Thursday, December 18, 2014

Digitally Illiterate But Able to Learn

The digital age has been around long enough for most of us to be at least minimally acquainted with the lingo, but apparently that isn't so. I had a telling illustration of this today via a chance interaction in a store. Allow me to expound on this.

While waiting for my package to be prepared, I overheard a conversation between an elderly man and the man behind the counter. The store is one of those that provide not only shipping services, but fax preparation, computers for preparing short documents and assorted tools to prepare small booklets. It's a great all-in-one spot for some people, but for others it is a place of confusion no matter the efforts to help.

I heard the discussion as the man was first directed to the correct paper weight for his intended use (he had selected a too-heavy stock for a laser printer), then a blank look came over his face and that of the guy behind the counter. What caused this absolute lack of connection?

The man had written a book some years ago, had it printed at this shop and now wanted to revise it. Simple, right?

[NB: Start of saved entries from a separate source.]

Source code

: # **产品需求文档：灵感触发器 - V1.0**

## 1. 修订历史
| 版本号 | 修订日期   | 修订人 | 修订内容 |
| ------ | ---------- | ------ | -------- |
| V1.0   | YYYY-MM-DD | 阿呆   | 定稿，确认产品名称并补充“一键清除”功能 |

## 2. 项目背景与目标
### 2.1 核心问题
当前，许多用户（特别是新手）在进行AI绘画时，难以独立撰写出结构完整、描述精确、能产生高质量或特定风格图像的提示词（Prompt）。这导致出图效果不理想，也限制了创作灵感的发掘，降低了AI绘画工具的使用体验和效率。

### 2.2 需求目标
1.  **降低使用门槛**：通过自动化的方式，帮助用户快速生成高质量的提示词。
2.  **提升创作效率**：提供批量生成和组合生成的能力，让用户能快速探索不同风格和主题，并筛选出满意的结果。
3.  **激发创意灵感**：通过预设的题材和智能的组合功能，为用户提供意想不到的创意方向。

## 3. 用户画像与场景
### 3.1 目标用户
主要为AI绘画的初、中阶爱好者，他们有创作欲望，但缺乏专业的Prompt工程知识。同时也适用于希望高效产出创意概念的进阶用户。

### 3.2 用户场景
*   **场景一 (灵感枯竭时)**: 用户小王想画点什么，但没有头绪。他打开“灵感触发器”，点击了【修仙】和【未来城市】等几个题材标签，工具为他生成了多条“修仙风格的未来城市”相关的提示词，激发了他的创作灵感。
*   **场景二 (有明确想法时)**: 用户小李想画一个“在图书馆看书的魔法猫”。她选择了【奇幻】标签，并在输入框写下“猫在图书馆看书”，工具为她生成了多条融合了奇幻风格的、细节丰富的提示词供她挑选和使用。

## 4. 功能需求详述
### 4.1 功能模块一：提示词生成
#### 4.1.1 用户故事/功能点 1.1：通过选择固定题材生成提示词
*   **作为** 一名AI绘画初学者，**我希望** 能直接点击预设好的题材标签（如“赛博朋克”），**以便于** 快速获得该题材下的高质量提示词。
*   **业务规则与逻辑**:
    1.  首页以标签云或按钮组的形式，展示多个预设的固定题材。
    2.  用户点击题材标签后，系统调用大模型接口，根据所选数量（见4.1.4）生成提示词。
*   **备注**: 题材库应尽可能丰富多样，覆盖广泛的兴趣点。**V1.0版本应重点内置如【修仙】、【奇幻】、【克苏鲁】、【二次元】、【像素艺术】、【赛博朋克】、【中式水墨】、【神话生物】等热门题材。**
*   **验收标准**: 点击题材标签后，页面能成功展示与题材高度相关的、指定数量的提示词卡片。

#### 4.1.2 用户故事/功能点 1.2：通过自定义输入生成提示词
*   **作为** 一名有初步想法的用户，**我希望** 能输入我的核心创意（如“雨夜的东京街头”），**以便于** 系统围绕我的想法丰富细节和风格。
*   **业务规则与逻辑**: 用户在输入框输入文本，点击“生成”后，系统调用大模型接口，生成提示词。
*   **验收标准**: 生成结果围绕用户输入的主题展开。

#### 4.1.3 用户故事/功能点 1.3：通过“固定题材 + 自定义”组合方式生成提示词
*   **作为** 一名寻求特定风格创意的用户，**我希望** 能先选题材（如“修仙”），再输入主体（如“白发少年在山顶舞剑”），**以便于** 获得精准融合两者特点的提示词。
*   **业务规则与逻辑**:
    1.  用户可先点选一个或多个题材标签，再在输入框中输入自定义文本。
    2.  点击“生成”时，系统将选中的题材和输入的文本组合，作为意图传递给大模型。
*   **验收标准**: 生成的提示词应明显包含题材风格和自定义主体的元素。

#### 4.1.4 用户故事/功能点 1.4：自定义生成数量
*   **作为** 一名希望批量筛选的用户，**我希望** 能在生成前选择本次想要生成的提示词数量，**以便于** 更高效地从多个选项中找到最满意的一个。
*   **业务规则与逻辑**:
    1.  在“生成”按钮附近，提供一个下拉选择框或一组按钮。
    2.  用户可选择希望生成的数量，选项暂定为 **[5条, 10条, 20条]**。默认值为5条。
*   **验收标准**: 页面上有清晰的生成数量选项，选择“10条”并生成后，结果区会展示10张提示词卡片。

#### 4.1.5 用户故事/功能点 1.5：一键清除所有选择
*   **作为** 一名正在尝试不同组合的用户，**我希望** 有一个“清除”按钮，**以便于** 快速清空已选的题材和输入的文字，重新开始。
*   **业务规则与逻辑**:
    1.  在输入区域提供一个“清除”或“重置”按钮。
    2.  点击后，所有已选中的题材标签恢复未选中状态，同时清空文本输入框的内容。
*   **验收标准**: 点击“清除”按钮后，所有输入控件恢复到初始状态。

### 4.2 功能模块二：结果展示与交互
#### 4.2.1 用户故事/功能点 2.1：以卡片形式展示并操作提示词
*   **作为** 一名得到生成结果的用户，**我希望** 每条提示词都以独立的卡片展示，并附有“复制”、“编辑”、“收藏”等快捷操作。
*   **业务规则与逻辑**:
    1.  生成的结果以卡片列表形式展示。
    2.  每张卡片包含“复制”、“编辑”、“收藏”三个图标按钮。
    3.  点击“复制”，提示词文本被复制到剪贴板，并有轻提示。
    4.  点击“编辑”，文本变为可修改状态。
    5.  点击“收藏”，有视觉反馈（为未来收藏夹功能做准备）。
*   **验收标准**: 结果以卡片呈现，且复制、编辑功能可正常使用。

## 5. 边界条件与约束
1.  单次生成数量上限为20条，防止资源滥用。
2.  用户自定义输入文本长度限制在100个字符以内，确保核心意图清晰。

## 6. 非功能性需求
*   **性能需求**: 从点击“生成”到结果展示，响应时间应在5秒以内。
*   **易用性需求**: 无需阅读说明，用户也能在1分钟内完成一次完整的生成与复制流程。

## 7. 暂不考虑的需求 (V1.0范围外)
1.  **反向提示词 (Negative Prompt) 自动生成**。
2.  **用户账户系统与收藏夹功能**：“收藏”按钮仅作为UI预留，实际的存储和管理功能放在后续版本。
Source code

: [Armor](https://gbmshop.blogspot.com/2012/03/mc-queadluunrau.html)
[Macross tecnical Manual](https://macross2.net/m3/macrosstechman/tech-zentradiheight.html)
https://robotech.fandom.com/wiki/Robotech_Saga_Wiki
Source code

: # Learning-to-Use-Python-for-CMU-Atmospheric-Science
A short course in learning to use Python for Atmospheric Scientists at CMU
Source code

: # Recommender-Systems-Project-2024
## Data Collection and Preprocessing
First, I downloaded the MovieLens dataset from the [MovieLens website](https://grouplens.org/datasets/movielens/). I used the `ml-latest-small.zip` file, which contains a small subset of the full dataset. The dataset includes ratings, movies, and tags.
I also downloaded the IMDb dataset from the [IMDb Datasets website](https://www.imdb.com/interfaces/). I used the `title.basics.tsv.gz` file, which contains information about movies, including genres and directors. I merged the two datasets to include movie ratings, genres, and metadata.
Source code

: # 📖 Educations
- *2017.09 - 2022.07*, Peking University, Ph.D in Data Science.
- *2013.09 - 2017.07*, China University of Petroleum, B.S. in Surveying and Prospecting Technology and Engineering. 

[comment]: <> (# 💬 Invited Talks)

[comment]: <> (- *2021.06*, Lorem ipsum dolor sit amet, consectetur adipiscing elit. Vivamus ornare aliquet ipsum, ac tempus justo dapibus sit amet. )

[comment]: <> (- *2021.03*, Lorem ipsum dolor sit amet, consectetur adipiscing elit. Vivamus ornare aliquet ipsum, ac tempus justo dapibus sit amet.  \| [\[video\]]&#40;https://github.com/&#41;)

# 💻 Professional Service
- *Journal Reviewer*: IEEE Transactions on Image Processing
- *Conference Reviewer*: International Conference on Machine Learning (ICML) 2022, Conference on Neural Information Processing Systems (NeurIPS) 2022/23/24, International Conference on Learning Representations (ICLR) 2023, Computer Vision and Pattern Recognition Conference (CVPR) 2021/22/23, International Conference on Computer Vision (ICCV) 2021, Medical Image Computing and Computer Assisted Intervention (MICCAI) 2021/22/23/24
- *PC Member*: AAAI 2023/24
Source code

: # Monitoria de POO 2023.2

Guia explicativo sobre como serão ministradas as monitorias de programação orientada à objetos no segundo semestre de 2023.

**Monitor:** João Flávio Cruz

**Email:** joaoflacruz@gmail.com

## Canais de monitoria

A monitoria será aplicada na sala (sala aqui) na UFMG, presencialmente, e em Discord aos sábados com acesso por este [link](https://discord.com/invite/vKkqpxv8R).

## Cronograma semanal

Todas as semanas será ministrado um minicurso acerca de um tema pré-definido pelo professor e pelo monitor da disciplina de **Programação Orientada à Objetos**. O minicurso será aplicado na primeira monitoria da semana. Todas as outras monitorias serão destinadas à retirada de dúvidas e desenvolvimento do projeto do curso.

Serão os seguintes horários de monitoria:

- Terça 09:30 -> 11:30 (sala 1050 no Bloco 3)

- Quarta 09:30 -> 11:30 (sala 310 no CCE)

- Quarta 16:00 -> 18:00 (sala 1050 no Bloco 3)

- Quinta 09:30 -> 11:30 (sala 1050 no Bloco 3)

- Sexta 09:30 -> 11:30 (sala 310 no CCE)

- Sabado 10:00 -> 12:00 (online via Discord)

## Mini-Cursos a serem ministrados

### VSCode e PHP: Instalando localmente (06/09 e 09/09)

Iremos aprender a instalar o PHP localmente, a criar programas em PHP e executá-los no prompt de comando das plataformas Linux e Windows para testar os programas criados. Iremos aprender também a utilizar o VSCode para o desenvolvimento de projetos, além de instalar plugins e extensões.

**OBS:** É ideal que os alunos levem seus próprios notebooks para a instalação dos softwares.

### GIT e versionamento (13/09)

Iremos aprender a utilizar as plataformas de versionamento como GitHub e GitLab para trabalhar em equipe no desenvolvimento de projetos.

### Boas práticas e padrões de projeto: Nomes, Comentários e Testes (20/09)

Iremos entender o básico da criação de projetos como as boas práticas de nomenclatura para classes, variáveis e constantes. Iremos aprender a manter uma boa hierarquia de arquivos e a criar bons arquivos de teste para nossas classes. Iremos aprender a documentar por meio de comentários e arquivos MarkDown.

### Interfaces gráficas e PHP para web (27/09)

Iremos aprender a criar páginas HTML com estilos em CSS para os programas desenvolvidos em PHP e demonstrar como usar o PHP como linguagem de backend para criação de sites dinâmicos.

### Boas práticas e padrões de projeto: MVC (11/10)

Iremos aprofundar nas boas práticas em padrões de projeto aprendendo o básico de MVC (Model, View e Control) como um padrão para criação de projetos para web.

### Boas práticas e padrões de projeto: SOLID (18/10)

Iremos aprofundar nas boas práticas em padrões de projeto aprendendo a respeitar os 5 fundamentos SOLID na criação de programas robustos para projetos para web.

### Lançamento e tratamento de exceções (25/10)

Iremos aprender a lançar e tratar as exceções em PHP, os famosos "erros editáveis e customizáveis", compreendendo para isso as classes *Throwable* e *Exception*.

No, not simple at all.  Receiving no solution for his quandary, he wheeled on his heel and began to head for the door as I stepped forward. Never having been a Girl Scout I am, nevertheless, willing to offer help when I can. I thought I might be able to help him.

I began with a simple question. "What is it that you want to do with your book?" He looked at me as thought I had just broken into his home, but stopped and briefly explained he wanted to revise his book. "They're telling me that I have to scan all the pages and then revise it, but I can't do that." My next question was pretty elementary. "What type of software are you using?"

"Software? I don't know anything about that." I explored a bit more. "What digital format is your book in and what do you want to do with it? Perhaps make it into an ebook?"

"Now you're way over my head," he explained with no hint of a smile on his face. "I don't know what scanning it is or how to scan it.  I don't know what to do." I tried to offer some suggestions about how his dilemma might be resolved but he wouldn't hear any of it. His mind was made up. He lived in this world of computerized activity and he didn't even know what "digital" meant.

"I guess I'll just have to go back and retype the entire thing," he sighed. Well, yeah, I guess that's what he'll have to do and he probably won't do it with word processing software and there will be no digital footprint for his next go-round.  His work will be an exercise in frustration (constantly revising entire pages on a typewriter) with a hefty dose of anger thrown in for this infernal thing called "documents" and the Internet and things digital.

I can understand how he must have felt. My suggestions were of no use to him and he left with his ream of 20 pound white paper under his arm with a bit of an angry scowl on his face. He had been undone in his literary efforts by those in charge of the world; the coders, the digital literati and a bunch of kids. It was an impossible situation for him and I can imagine the beating that typewriter was going to receive once he got back to it.

I'd been naive enough to think that everyone knew how to use a computer and was at least minimally conversant with word processing software. I didn't expect expertise in Excel, PowerPoint, Twitter, YouTube or, heaven forbid, computer coding. The light bulb went off in my head and now I understand why the local senior centers are presenting basic courses in computer use and these courses are so painfully simplistic. It was simple because they didn't know anything about computers. Digital was entirely new and unknown to them.

Some were even afraid to turn a computer on because they thought they'd break it or it would jump forward and expect them to give all sorts of elaborate commands and they were afraid of computers. Yes, afraid. They also felt inadequate and unable to learn this "stuff my gran kids know all about."

My website does have a page on Computers where I point people to some simple programs that can be helpful. One of the best places, in my estimation, is YouTube where you can learn just about anything you need to know. The problem is breaking through that fear connection.

OK, seniors, you conquered cars without heaters or oil filters, you clipped coupons to get meat during WWII, you converted from gas lights to electricity and you got a checking account. You CAN learn some basic computer operations. Sure, it's effortful and maybe it's even a bit like learning a foreign language, but just because you're over 70 or so doesn't mean your brain has been put into cold storage. You can learn and learning will really increase your sense of mastery and even self-esteem.

I guess you could say I'm asking that you show a bit of bravery in this battle of the brains, but you will be rewarded. Learning to read opened worlds of wonder for you when you first went to elementary school and the computer will do that and more. It isn't a tool for storing recipes. I remember when that was how they pitched computers to women. Recipes? The computer is a time machine with more promise and wonder than I could ever explain to anyone.

Need a GED because you never finished high school because you had to go to work to help support your family? You can do it on the Internet. Thinking of taking a vacation, but you need some ideas about where you might go, what it would cost and whether or not you'd like it? Yes, again, the Internet is there waiting like some genie in a box for your commands. And the commands are real simple, mostly "Enter" and "Copy and paste." Go for it and be amazed.

Senior citizen doesn't mean it's all over and behind you. The wonder is waiting. Take the first step.